Night sky effect

This TED talk from Aaswath Raman really puzzled me and made so optimistic and hopeful for our planet's future.

Issue

The alarming starting point is the vicious circle of cooling we are currently stucked in:

  1. We cool:
    • To live and sleep comfortably in places where the heat can become unbearable.
    • To keep our food longer
    • To operate data centers
  2. The warmer it gets, the more we need to cool.
  3. Back to --> 1: vicious feedback loop.

Cooling energy counts to 17% of global electrical use and 8% of greenhouse gas (GHG) emissions. Demand may increase up to 6 times by 2050. Cooling systems may become the biggest contributors to GHG and electricity "consumers".

Solution recipe: Night Sky Effect = target atmosphere transmission window to benefit from space coldness and build a negative heat balance sheet thanks to thermal radiation.

Night Sky Effect is a natural phenomenon. This is how ice is made at night in the desert even though the air is warmer than 0° C.
How does it work?

1. Fourier's Law: heat follows negative temperature gradient

q =-k∇T

This law says that local heat flux densityqis equal to the product of thermal conductivitykand the negative local temperature gradient∇T.

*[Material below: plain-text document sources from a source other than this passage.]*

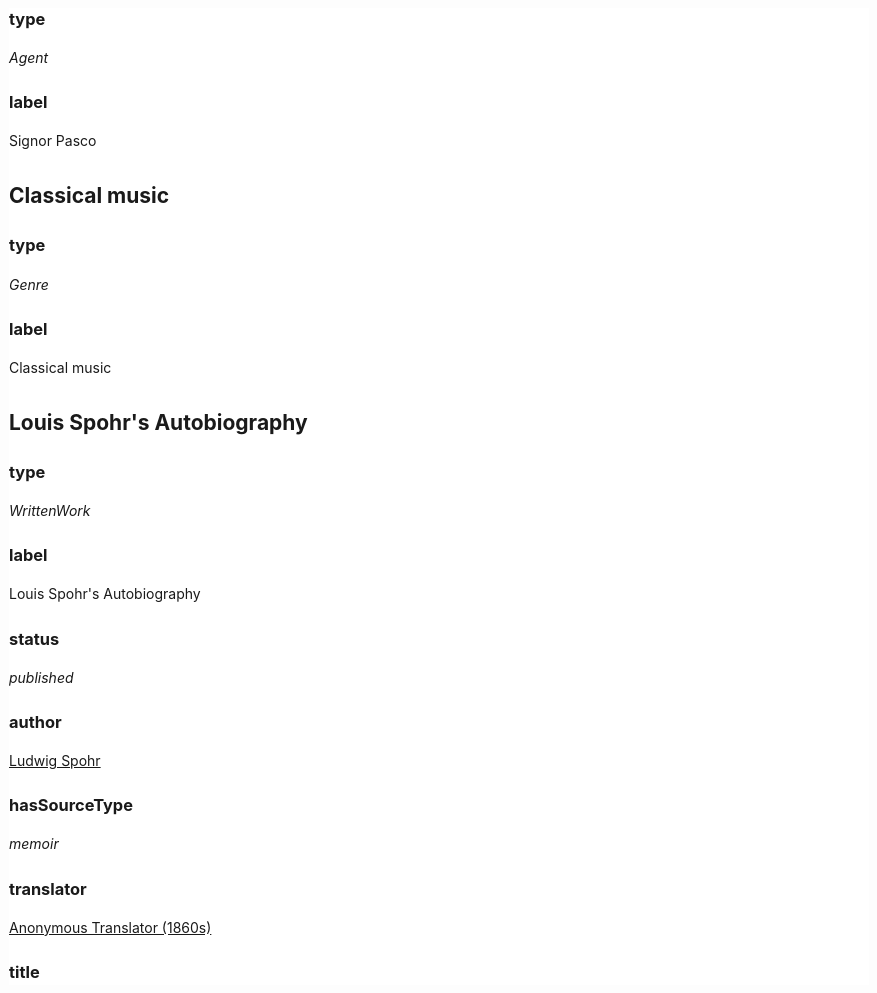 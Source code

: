 ### type


*Agent*

### label


Signor Pasco

## Classical music

### type


*Genre*

### label


Classical music

## Louis Spohr's Autobiography

### type


*WrittenWork*

### label


Louis Spohr's Autobiography

### status


*published*

### author


[Ludwig Spohr](#Ludwig-Spohr)

### hasSourceType


*memoir*

### translator


[Anonymous Translator (1860s)](#Anonymous-Translator-(1860s))

### title
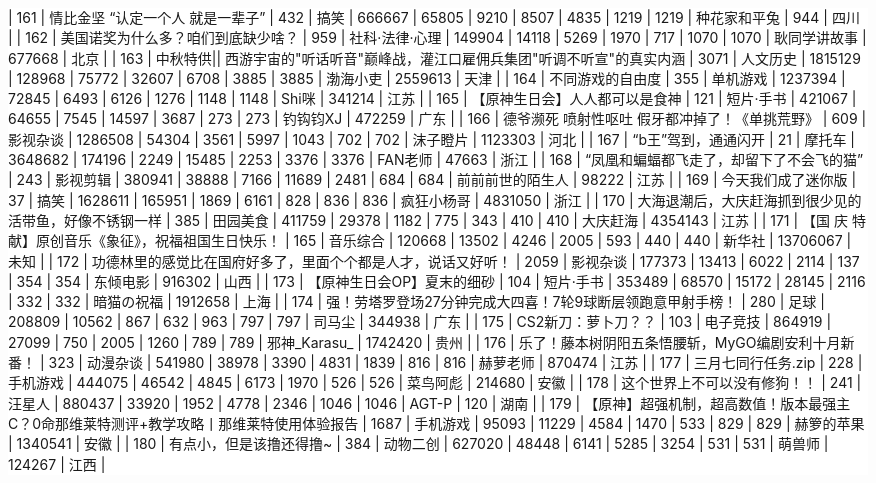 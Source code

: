 | 161 | 情比金坚    “认定一个人 就是一辈子”                                                                                                                        |          432     | 搞笑           |   666667 |  65805 |   9210 |   8507 |   4835 |     1219 |     1219 | 种花家和平兔          |      944 | 四川     |
| 162 | 美国诺奖为什么多？咱们到底缺少啥？                                                                                                                         |          959     | 社科·法律·心理 |   149904 |  14118 |   5269 |   1970 |    717 |     1070 |     1070 | 耿同学讲故事          |   677668 | 北京     |
| 163 | 中秋特供|| 西游宇宙的"听话听音"巅峰战，灌江口雇佣兵集团"听调不听宣"的真实内涵                                                                              |         3071     | 人文历史       |  1815129 | 128968 |  75772 |  32607 |   6708 |     3885 |     3885 | 渤海小吏              |  2559613 | 天津     |
| 164 | 不同游戏的自由度                                                                                                                                           |          355     | 单机游戏       |  1237394 |  72845 |   6493 |   6126 |   1276 |     1148 |     1148 | Shi咪                 |   341214 | 江苏     |
| 165 | 【原神生日会】人人都可以是食神                                                                                                                             |          121     | 短片·手书      |   421067 |  64655 |   7545 |  14597 |   3687 |      273 |      273 | 钓钩钧XJ              |   472259 | 广东     |
| 166 | 德爷濒死 喷射性呕吐 假牙都冲掉了！《单挑荒野》                                                                                                             |          609     | 影视杂谈       |  1286508 |  54304 |   3561 |   5997 |   1043 |      702 |      702 | 沫子瞪片              |  1123303 | 河北     |
| 167 | “b王”驾到，通通闪开                                                                                                                                        |           21     | 摩托车         |  3648682 | 174196 |   2249 |  15485 |   2253 |     3376 |     3376 | FAN老师               |    47663 | 浙江     |
| 168 | “凤凰和蝙蝠都飞走了，却留下了不会飞的猫”                                                                                                                   |          243     | 影视剪辑       |   380941 |  38888 |   7166 |  11689 |   2481 |      684 |      684 | 前前前世的陌生人      |    98222 | 江苏     |
| 169 | 今天我们成了迷你版                                                                                                                                         |           37     | 搞笑           |  1628611 | 165951 |   1869 |   6161 |    828 |      836 |      836 | 疯狂小杨哥            |  4831050 | 浙江     |
| 170 | 大海退潮后，大庆赶海抓到很少见的活带鱼，好像不锈钢一样                                                                                                     |          385     | 田园美食       |   411759 |  29378 |   1182 |    775 |    343 |      410 |      410 | 大庆赶海              |  4354143 | 江苏     |
| 171 | 【国 庆 特 献】原创音乐《象征》，祝福祖国生日快乐！                                                                                                        |          165     | 音乐综合       |   120668 |  13502 |   4246 |   2005 |    593 |      440 |      440 | 新华社                | 13706067 | 未知     |
| 172 | 功德林里的感觉比在国府好多了，里面个个都是人才，说话又好听！                                                                                               |         2059     | 影视杂谈       |   177373 |  13413 |   6022 |   2114 |    137 |      354 |      354 | 东倾电影              |   916302 | 山西     |
| 173 | 【原神生日会OP】夏末的细砂                                                                                                                                 |          104     | 短片·手书      |   353489 |  68570 |  15172 |  28145 |   2116 |      332 |      332 | 暗猫の祝福            |  1912658 | 上海     |
| 174 | 强！劳塔罗登场27分钟完成大四喜！7轮9球断层领跑意甲射手榜！                                                                                                 |          280     | 足球           |   208809 |  10562 |    867 |    632 |    963 |      797 |      797 | 司马尘                |   344938 | 广东     |
| 175 | CS2新刀：萝卜刀？？                                                                                                                                        |          103     | 电子竞技       |   864919 |  27099 |    750 |   2005 |   1260 |      789 |      789 | 邪神_Karasu_          |  1742420 | 贵州     |
| 176 | 乐了！藤本树阴阳五条悟腰斩，MyGO编剧安利十月新番！                                                                                                         |          323     | 动漫杂谈       |   541980 |  38978 |   3390 |   4831 |   1839 |      816 |      816 | 赫萝老师              |   870474 | 江苏     |
| 177 | 三月七同行任务.zip                                                                                                                                         |          228     | 手机游戏       |   444075 |  46542 |   4845 |   6173 |   1970 |      526 |      526 | 菜鸟阿彪              |   214680 | 安徽     |
| 178 | 这个世界上不可以没有修狗！！                                                                                                                               |          241     | 汪星人         |   880437 |  33920 |   1952 |   4778 |   2346 |     1046 |     1046 | AGT-P                 |      120 | 湖南     |
| 179 | 【原神】超强机制，超高数值！版本最强主C？0命那维莱特测评+教学攻略丨那维莱特使用体验报告                                                                    |         1687     | 手机游戏       |    95093 |  11229 |   4584 |   1470 |    533 |      829 |      829 | 赫箩的苹果            |  1340541 | 安徽     |
| 180 | 有点小，但是该撸还得撸~                                                                                                                                    |          384     | 动物二创       |   627020 |  48448 |   6141 |   5285 |   3254 |      531 |      531 | 萌兽师                |   124267 | 江西     |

In layman's terms it says that heat "flows" towards colder places. This law explains us a first thing: because the sky/space is cooler than the Earth. The heat "flows" from the Earth to Space.
What does "flowing" actually means?

2. Thermal radiation: heat "flows" as light

When matter particles get warmer, they start moving very fast at microscopic level (thermal motion). By doing so they also generate electromagnetic radiation = light.
This phenomenon can be visualized with night vision/thermal googles. Another evidence of this phenomenon is when a material changes color when it gets hot, like a piece a coal that gets orange/red.
So we have heat that flows from hot places (Earth) to cooler places (Space).

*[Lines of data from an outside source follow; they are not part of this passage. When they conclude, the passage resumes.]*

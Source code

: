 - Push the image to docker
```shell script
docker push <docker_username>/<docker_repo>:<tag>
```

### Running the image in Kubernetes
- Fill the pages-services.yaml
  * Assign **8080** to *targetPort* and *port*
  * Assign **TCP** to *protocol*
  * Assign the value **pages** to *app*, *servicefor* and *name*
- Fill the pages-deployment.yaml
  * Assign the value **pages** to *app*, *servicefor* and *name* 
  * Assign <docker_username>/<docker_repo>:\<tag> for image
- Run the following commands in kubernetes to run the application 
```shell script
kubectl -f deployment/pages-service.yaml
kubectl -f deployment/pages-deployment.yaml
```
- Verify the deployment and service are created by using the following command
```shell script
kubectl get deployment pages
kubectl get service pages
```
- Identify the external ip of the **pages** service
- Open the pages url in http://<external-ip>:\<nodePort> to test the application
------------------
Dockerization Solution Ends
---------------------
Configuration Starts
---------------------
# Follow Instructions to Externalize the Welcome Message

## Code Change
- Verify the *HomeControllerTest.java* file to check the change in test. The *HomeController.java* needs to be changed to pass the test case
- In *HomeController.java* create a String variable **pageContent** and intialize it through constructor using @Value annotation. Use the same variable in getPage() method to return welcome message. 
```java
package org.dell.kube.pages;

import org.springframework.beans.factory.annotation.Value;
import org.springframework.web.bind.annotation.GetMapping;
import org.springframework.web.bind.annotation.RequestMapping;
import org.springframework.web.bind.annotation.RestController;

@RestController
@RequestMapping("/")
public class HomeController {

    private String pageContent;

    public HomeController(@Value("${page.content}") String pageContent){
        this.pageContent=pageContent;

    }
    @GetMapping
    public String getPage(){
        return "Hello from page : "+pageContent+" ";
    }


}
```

3. Absorption & Greenhouse Effect

Unfortunately, in the same way particles can emit energy as electric radiation, they can also "absorb" light and generate heat back!
Especially we say that some gases in the atmosphere "absorb" some of the heat that the Earth tries to "radiate" towards Space: we call these gases Green House Gas (GHG) and this effect the greenhouse effect.

4. Infrared Window

Luckily not all that heat is absorbed and reflected back! Otherwise the Earth would be much warmer than it is.
Light is made up of a range of different wavelengths: the electromagnetic spectrum. There are infrared, ultraviolet, X-Rays...
The atmosphere doesn't react the same way to all wavelengths. Especially the wavelengths between ~[8 μm, 30 μm] aren't reflected back: this is called the infrared transmission window.
So if an object emits its heat within that specific transmission window, we guarantee that its heat will go completely through the atmosphere: the object will get cooler! This how we can turn water into ice at night in the desert.

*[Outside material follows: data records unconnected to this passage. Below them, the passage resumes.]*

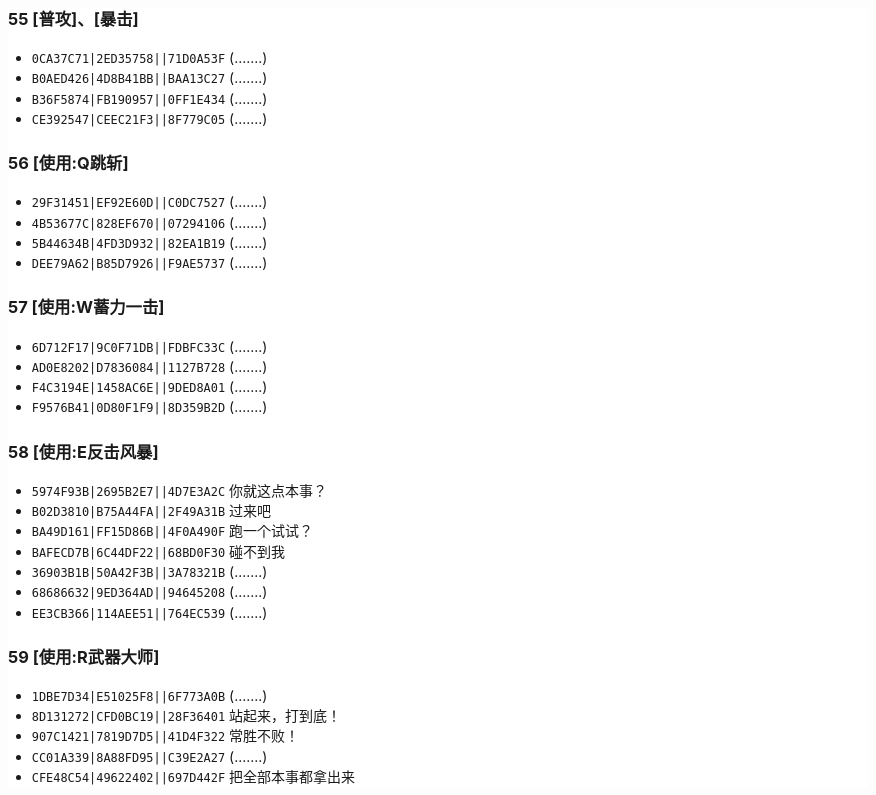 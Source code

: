 ### **55 [普攻]、[暴击]**
- `0CA37C71|2ED35758||71D0A53F` (.......)
- `B0AED426|4D8B41BB||BAA13C27` (.......)
- `B36F5874|FB190957||0FF1E434` (.......)
- `CE392547|CEEC21F3||8F779C05` (.......)

### **56 [使用:Q跳斩]**
- `29F31451|EF92E60D||C0DC7527` (.......)
- `4B53677C|828EF670||07294106` (.......)
- `5B44634B|4FD3D932||82EA1B19` (.......)
- `DEE79A62|B85D7926||F9AE5737` (.......)

### **57 [使用:W蓄力一击]**
- `6D712F17|9C0F71DB||FDBFC33C` (.......)
- `AD0E8202|D7836084||1127B728` (.......)
- `F4C3194E|1458AC6E||9DED8A01` (.......)
- `F9576B41|0D80F1F9||8D359B2D` (.......)

### **58 [使用:E反击风暴]**
- `5974F93B|2695B2E7||4D7E3A2C` 你就这点本事？
- `B02D3810|B75A44FA||2F49A31B` 过来吧
- `BA49D161|FF15D86B||4F0A490F` 跑一个试试？
- `BAFECD7B|6C44DF22||68BD0F30` 碰不到我
- `36903B1B|50A42F3B||3A78321B` (.......)
- `68686632|9ED364AD||94645208` (.......)
- `EE3CB366|114AEE51||764EC539` (.......)

### **59 [使用:R武器大师]**
- `1DBE7D34|E51025F8||6F773A0B` (.......)
- `8D131272|CFD0BC19||28F36401` 站起来，打到底！
- `907C1421|7819D7D5||41D4F322` 常胜不败！
- `CC01A339|8A88FD95||C39E2A27` (.......)
- `CFE48C54|49622402||697D442F` 把全部本事都拿出来
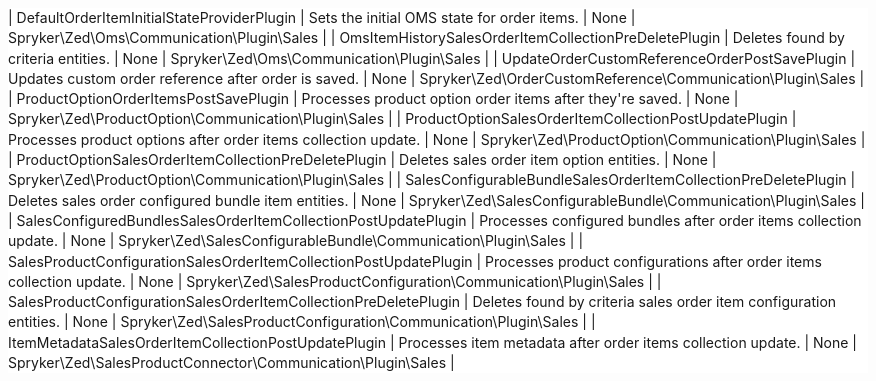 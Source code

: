 | DefaultOrderItemInitialStateProviderPlugin                             | Sets the initial OMS state for order items.                                                                                                                                                             | None                                                                                                                                             | Spryker\Zed\Oms\Communication\Plugin\Sales                                           |
| OmsItemHistorySalesOrderItemCollectionPreDeletePlugin                  | Deletes found by criteria entities.                                                                                                                                                                     | None                                                                                                                                             | Spryker\Zed\Oms\Communication\Plugin\Sales                                           |
| UpdateOrderCustomReferenceOrderPostSavePlugin                          | Updates custom order reference after order is saved.                                                                                                                                                    | None                                                                                                                                             | Spryker\Zed\OrderCustomReference\Communication\Plugin\Sales                          |
| ProductOptionOrderItemsPostSavePlugin                                  | Processes product option order items after they're saved.                                                                                                                                               | None                                                                                                                                             | Spryker\Zed\ProductOption\Communication\Plugin\Sales                                 |
| ProductOptionSalesOrderItemCollectionPostUpdatePlugin                  | Processes product options after order items collection update.                                                                                                                                          | None                                                                                                                                             | Spryker\Zed\ProductOption\Communication\Plugin\Sales                                 |
| ProductOptionSalesOrderItemCollectionPreDeletePlugin                   | Deletes sales order item option entities.                                                                                                                                                               | None                                                                                                                                             | Spryker\Zed\ProductOption\Communication\Plugin\Sales                                 |
| SalesConfigurableBundleSalesOrderItemCollectionPreDeletePlugin         | Deletes sales order configured bundle item entities.                                                                                                                                                    | None                                                                                                                                             | Spryker\Zed\SalesConfigurableBundle\Communication\Plugin\Sales                       |
| SalesConfiguredBundlesSalesOrderItemCollectionPostUpdatePlugin         | Processes configured bundles after order items collection update.                                                                                                                                       | None                                                                                                                                             | Spryker\Zed\SalesConfigurableBundle\Communication\Plugin\Sales                       |
| SalesProductConfigurationSalesOrderItemCollectionPostUpdatePlugin      | Processes product configurations after order items collection update.                                                                                                                                   | None                                                                                                                                             | Spryker\Zed\SalesProductConfiguration\Communication\Plugin\Sales                     |
| SalesProductConfigurationSalesOrderItemCollectionPreDeletePlugin       | Deletes found by criteria sales order item configuration entities.                                                                                                                                      | None                                                                                                                                             | Spryker\Zed\SalesProductConfiguration\Communication\Plugin\Sales                     |
| ItemMetadataSalesOrderItemCollectionPostUpdatePlugin                   | Processes item metadata after order items collection update.                                                                                                                                            | None                                                                                                                                             | Spryker\Zed\SalesProductConnector\Communication\Plugin\Sales                         |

Why don't we already make use of this phenomenon to cool everything?! Because it is called NIGHT Sky Effect.
During the day, the sun heats all the objects (Earth) that we may want to cool so much that the overall heat balance-sheet gets positive again. The night sky effect is not strong enough to counter balance heating from sunlight during the day.

5. Nanophotonics

Wouldn't be cool to benefit from the Night Sky cooling Effect during the day?!
For this we need to "target" the infrared transmission window of the atmosphere.
Thanks to nanophotonics it is actually possible to design materials that radiate their heat precisely at the wavelengths that are best let out by the atmosphere.
It is like engineering a heat mirror: something that gets cooler when they receive sunlight! Or very counterintuitively, something that get cooler when it gets out of the shadow!

Applications

Manufacturing techniques to build these materials already exist. This is also what Aaswath Raman explains in his TED talk.

Cooling panels

Such materials can be used to build "cooling panels" that are placed in sunlight. It can already increases the efficiency of cooling systems by 12%. In the future, cooling systems may require no electricity at all!

Integration with solar cells.

Solar cells get less efficient when they get hotter. So by integrating such materials into solar panels, we can improve their efficiency.

Heat engines: "generate light from cold darkness of space".

One can imagine using the temperature delta between Earth and Space to generate electricity! Or generating electricity when solar panels can't work.